Rank correlations are used when correlation = TRUE.

E.1 Kendall rank correlation cor.test(..., method="kendall")

Kendall’s \(\tau_b\) tests the null hypothesis of no monotone association between two ordered variables. For two ordinal variables with \(n\) joint observations, let \(C\) denote the number of concordant pairs (those whose ranks agree in both variables) and \(D\) the number of discordant pairs. Kendall’s \(\tau_b\) is defined as

\[\begin{equation} \tau_b \;=\; \frac{C - D} {\sqrt{\left(n_0 - n_1\right)\left(n_0 - n_2\right)}}, \tag{E.1} \end{equation}\]

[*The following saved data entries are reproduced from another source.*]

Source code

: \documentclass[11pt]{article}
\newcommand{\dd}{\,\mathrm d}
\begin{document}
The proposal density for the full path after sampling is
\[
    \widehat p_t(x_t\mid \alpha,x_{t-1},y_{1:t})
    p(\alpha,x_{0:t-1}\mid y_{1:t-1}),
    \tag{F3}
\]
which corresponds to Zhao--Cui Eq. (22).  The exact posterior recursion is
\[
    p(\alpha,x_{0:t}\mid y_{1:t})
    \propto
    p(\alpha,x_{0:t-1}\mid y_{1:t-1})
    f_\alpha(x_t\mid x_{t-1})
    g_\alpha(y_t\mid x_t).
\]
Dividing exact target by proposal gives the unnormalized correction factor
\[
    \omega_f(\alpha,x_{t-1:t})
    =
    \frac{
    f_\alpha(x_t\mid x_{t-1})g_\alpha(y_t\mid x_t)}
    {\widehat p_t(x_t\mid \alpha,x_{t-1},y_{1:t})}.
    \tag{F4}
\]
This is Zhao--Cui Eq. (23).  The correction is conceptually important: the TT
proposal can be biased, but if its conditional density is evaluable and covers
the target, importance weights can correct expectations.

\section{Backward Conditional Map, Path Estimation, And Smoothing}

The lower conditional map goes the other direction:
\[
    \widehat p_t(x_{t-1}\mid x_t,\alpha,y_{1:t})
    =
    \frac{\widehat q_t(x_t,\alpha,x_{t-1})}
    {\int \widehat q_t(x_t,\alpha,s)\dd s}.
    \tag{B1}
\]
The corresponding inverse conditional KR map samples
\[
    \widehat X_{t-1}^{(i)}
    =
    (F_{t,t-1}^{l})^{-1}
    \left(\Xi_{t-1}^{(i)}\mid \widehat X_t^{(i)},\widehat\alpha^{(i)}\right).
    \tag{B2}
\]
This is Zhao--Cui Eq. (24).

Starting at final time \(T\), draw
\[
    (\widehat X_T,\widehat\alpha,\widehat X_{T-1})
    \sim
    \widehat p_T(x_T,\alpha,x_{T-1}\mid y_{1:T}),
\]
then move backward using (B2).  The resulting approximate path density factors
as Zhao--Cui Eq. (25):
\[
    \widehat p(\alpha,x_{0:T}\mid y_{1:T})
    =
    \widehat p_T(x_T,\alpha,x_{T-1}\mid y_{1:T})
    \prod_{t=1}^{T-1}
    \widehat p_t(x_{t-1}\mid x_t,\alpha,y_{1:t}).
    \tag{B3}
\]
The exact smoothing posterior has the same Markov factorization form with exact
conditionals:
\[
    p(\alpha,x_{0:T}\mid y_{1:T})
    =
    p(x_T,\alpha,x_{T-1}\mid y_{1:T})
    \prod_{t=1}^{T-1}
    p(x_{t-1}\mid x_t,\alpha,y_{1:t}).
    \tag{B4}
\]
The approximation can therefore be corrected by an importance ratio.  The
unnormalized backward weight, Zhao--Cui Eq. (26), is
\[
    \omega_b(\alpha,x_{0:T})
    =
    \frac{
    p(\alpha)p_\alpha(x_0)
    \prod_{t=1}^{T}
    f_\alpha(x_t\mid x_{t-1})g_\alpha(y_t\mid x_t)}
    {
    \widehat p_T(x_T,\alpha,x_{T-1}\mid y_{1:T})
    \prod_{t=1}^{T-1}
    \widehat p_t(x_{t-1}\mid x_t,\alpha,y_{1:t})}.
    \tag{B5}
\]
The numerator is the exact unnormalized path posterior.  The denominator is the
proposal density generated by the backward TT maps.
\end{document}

where \(n_0 = n(n-1)/2\) is the total number of observation pairs, \(n_1 = \sum_i t_i(t_i-1)/2\) is the number of pairs tied in the response, and \(n_2 = \sum_j u_j(u_j-1)/2\) is the number of pairs tied in the predictor. The denominator correction makes \(\tau_b\) attain \(\pm 1\) even with ties, which Spearman’s \(\rho\) does not (Kendall 1945). With few ordered levels (e.g., five-point Likert items), ties are unavoidable; this is the principal reason to prefer \(\tau_b\) over Spearman’s \(\rho\) in this setting (Agresti 2010).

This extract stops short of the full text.